**WHAT TO DO**
Across the data below, how many lines hold "butenkoms"? Answer with that number and nothing else.

**RECORD EXCERPTS**
<<<<
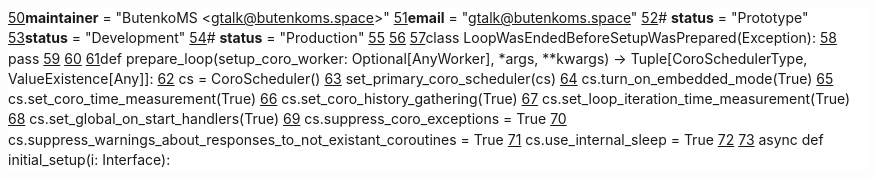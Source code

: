 </span><span id="L-50"><a href="#L-50"><span class="linenos"> 50</span></a><span class="n">__maintainer__</span> <span class="o">=</span> <span class="s2">&quot;ButenkoMS &lt;gtalk@butenkoms.space&gt;&quot;</span>
</span><span id="L-51"><a href="#L-51"><span class="linenos"> 51</span></a><span class="n">__email__</span> <span class="o">=</span> <span class="s2">&quot;gtalk@butenkoms.space&quot;</span>
</span><span id="L-52"><a href="#L-52"><span class="linenos"> 52</span></a><span class="c1"># __status__ = &quot;Prototype&quot;</span>
</span><span id="L-53"><a href="#L-53"><span class="linenos"> 53</span></a><span class="n">__status__</span> <span class="o">=</span> <span class="s2">&quot;Development&quot;</span>
</span><span id="L-54"><a href="#L-54"><span class="linenos"> 54</span></a><span class="c1"># __status__ = &quot;Production&quot;</span>
</span><span id="L-55"><a href="#L-55"><span class="linenos"> 55</span></a>
</span><span id="L-56"><a href="#L-56"><span class="linenos"> 56</span></a>
</span><span id="L-57"><a href="#L-57"><span class="linenos"> 57</span></a><span class="k">class</span> <span class="nc">LoopWasEndedBeforeSetupWasPrepared</span><span class="p">(</span><span class="ne">Exception</span><span class="p">):</span>
</span><span id="L-58"><a href="#L-58"><span class="linenos"> 58</span></a>    <span class="k">pass</span>
</span><span id="L-59"><a href="#L-59"><span class="linenos"> 59</span></a>
</span><span id="L-60"><a href="#L-60"><span class="linenos"> 60</span></a>
</span><span id="L-61"><a href="#L-61"><span class="linenos"> 61</span></a><span class="k">def</span> <span class="nf">prepare_loop</span><span class="p">(</span><span class="n">setup_coro_worker</span><span class="p">:</span> <span class="n">Optional</span><span class="p">[</span><span class="n">AnyWorker</span><span class="p">],</span> <span class="o">*</span><span class="n">args</span><span class="p">,</span> <span class="o">**</span><span class="n">kwargs</span><span class="p">)</span> <span class="o">-&gt;</span> <span class="n">Tuple</span><span class="p">[</span><span class="n">CoroSchedulerType</span><span class="p">,</span> <span class="n">ValueExistence</span><span class="p">[</span><span class="n">Any</span><span class="p">]]:</span>
</span><span id="L-62"><a href="#L-62"><span class="linenos"> 62</span></a>    <span class="n">cs</span> <span class="o">=</span> <span class="n">CoroScheduler</span><span class="p">()</span>
</span><span id="L-63"><a href="#L-63"><span class="linenos"> 63</span></a>    <span class="n">set_primary_coro_scheduler</span><span class="p">(</span><span class="n">cs</span><span class="p">)</span>
</span><span id="L-64"><a href="#L-64"><span class="linenos"> 64</span></a>    <span class="n">cs</span><span class="o">.</span><span class="n">turn_on_embedded_mode</span><span class="p">(</span><span class="kc">True</span><span class="p">)</span>
</span><span id="L-65"><a href="#L-65"><span class="linenos"> 65</span></a>    <span class="n">cs</span><span class="o">.</span><span class="n">set_coro_time_measurement</span><span class="p">(</span><span class="kc">True</span><span class="p">)</span>
</span><span id="L-66"><a href="#L-66"><span class="linenos"> 66</span></a>    <span class="n">cs</span><span class="o">.</span><span class="n">set_coro_history_gathering</span><span class="p">(</span><span class="kc">True</span><span class="p">)</span>
</span><span id="L-67"><a href="#L-67"><span class="linenos"> 67</span></a>    <span class="n">cs</span><span class="o">.</span><span class="n">set_loop_iteration_time_measurement</span><span class="p">(</span><span class="kc">True</span><span class="p">)</span>
</span><span id="L-68"><a href="#L-68"><span class="linenos"> 68</span></a>    <span class="n">cs</span><span class="o">.</span><span class="n">set_global_on_start_handlers</span><span class="p">(</span><span class="kc">True</span><span class="p">)</span>
</span><span id="L-69"><a href="#L-69"><span class="linenos"> 69</span></a>    <span class="n">cs</span><span class="o">.</span><span class="n">suppress_coro_exceptions</span> <span class="o">=</span> <span class="kc">True</span>
</span><span id="L-70"><a href="#L-70"><span class="linenos"> 70</span></a>    <span class="n">cs</span><span class="o">.</span><span class="n">suppress_warnings_about_responses_to_not_existant_coroutines</span> <span class="o">=</span> <span class="kc">True</span>
</span><span id="L-71"><a href="#L-71"><span class="linenos"> 71</span></a>    <span class="n">cs</span><span class="o">.</span><span class="n">use_internal_sleep</span> <span class="o">=</span> <span class="kc">True</span>
</span><span id="L-72"><a href="#L-72"><span class="linenos"> 72</span></a>
</span><span id="L-73"><a href="#L-73"><span class="linenos"> 73</span></a>    <span class="k">async</span> <span class="k">def</span> <span class="nf">initial_setup</span><span class="p">(</span><span class="n">i</span><span class="p">:</span> <span class="n">Interface</span><span class="p">):</span>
>>>>
**YOUR SOLUTION**
2